Brendan drank the tea, and stared into the depths of the liquid. Evie went over to the range and started to select vegetables.

Jean-Luc came in followed by Maura, who said she needed to go to the toilet and made a quick exit past the table without looking at Brendan. He sighed. His mother was hugging Jean-Luc, who was mumbling about looking at the equipment and taking the tractor around the vineyard; he had work to do. Evie kissed him, laughing and telling him to be back in three hours as she would have lunch ready.

‘Brendan, go with Jean-Luc, will you? I’d love him to show you the wine-making equipment. We have six five-hundred-litre stainless steel tanks in the other barn and all sorts of interesting devices for filtering and bottling and what-not.’ She made a small movement with her head, twice. ‘Go on with you. You’ll enjoy it.’ Brendan looked puzzled. Jean-Luc put on his cap and his jacket and Brendan followed him sheepishly, while his mother beamed away at him.

Brendan stared at huge vats and racks upon racks of bottles. The barn was dark and full of cobwebs in the corners but the machinery was pristine. There was even a little ladder that led up to the tap at the top of the vats. Jean-Luc explained the process and Brendan was trying to listen, rubbing his forehead.

Jean-Luc stopped speaking and took off his cap. ‘You have no need to worry about your mother, Brendan.’

Brendan did not know what to say. Jean-Luc put a hand on his shoulder.
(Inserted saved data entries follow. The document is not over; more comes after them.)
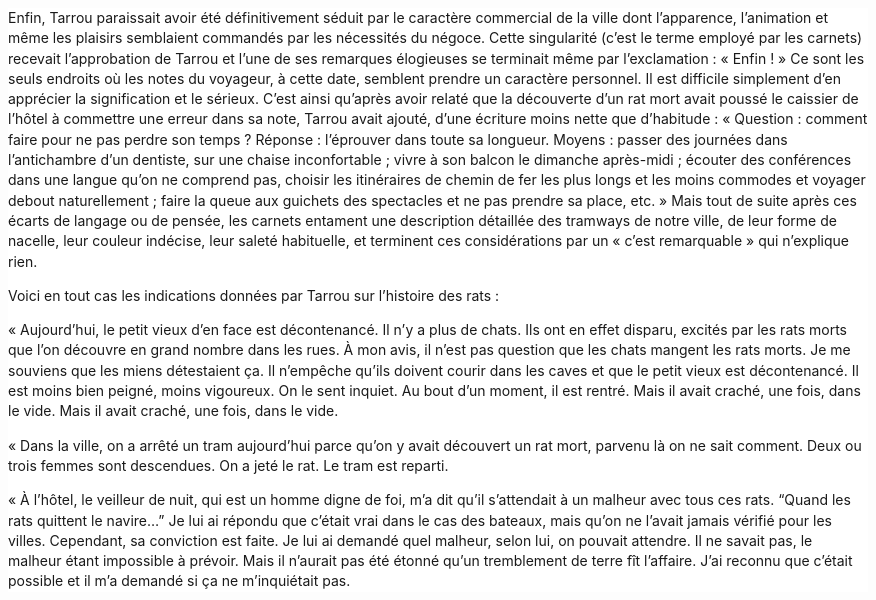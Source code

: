 Enfin, Tarrou paraissait avoir été définitivement
séduit par le caractère commercial de la ville dont
l’apparence, l’animation et même les plaisirs semblaient
commandés par les nécessités du négoce. Cette singularité
(c’est le terme employé par les carnets) recevait
l’approbation de Tarrou et l’une de ses remarques
élogieuses se terminait même par l’exclamation :
« Enfin ! » Ce sont les seuls endroits où les notes du
voyageur, à cette date, semblent prendre un caractère
personnel. Il est difficile simplement d’en apprécier la
signification et le sérieux. C’est ainsi qu’après avoir relaté
que la découverte d’un rat mort avait poussé le caissier de
l’hôtel à commettre une erreur dans sa note, Tarrou avait
ajouté, d’une écriture moins nette que d’habitude :
« Question : comment faire pour ne pas perdre son
temps ? Réponse : l’éprouver dans toute sa longueur.
Moyens : passer des journées dans l’antichambre d’un
dentiste, sur une chaise inconfortable ; vivre à son balcon
le dimanche après-midi ; écouter des conférences dans
une langue qu’on ne comprend pas, choisir les itinéraires
de chemin de fer les plus longs et les moins commodes et
voyager debout naturellement ; faire la queue aux
guichets des spectacles et ne pas prendre sa place, etc. »
Mais tout de suite après ces écarts de langage ou de
pensée, les carnets entament une description détaillée des
tramways de notre ville, de leur forme de nacelle, leur
couleur indécise, leur saleté habituelle, et terminent ces
considérations par un « c’est remarquable » qui
n’explique rien.

Voici en tout cas les indications données par Tarrou
sur l’histoire des rats :

« Aujourd’hui, le petit vieux d’en face est
décontenancé. Il n’y a plus de chats. Ils ont en effet
disparu, excités par les rats morts que l’on découvre en
grand nombre dans les rues. À mon avis, il n’est pas
question que les chats mangent les rats morts. Je me
souviens que les miens détestaient ça. Il n’empêche qu’ils
doivent courir dans les caves et que le petit vieux est
décontenancé. Il est moins bien peigné, moins vigoureux.
On le sent inquiet. Au bout d’un moment, il est rentré.
Mais il avait craché, une fois, dans le vide.
Mais il avait craché, une fois, dans le vide.

« Dans la ville, on a arrêté un tram aujourd’hui parce
qu’on y avait découvert un rat mort, parvenu là on ne sait
comment. Deux ou trois femmes sont descendues. On a
jeté le rat. Le tram est reparti.

« À l’hôtel, le veilleur de nuit, qui est un homme digne
de foi, m’a dit qu’il s’attendait à un malheur avec tous ces
rats. “Quand les rats quittent le navire…” Je lui ai
répondu que c’était vrai dans le cas des bateaux, mais
qu’on ne l’avait jamais vérifié pour les villes. Cependant,
sa conviction est faite. Je lui ai demandé quel malheur,
selon lui, on pouvait attendre. Il ne savait pas, le malheur
étant impossible à prévoir. Mais il n’aurait pas été étonné
qu’un tremblement de terre fît l’affaire. J’ai reconnu que
c’était possible et il m’a demandé si ça ne m’inquiétait pas.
Brendan began to stammer. ‘Please … please don’t think I was being …’ He looked at the huge hand, at Jean-Luc, whose gaze was steady.

‘Evie is a wonderful woman. She is special.’

Brendan agreed, wondering if he should escape, run away, or stand and listen to a man he hardly knew talking to him about his own mother.

‘Evie is my life now, she is everything to me, and I will make sure she is cared for.’

Brendan agreed quickly.

‘You can trust me with that, Brendan. With your mother.’

He agreed again and looked anxiously at the door. Jean-Luc positioned himself in front of Brendan and grasped his hand in his fist. Brendan’s colour faded.

‘We can be friends, perhaps? I know you must miss your father and, well, I can see you are not happy, but I hope at least you will trust me.’

Jean-Luc was shaking his hand vigorously. Brendan looked at his trapped hand and back to the big man and he swallowed hard.

‘Ah, yes, Jean-Luc, all right, so … so tell me, tell me all about the fermentation process.’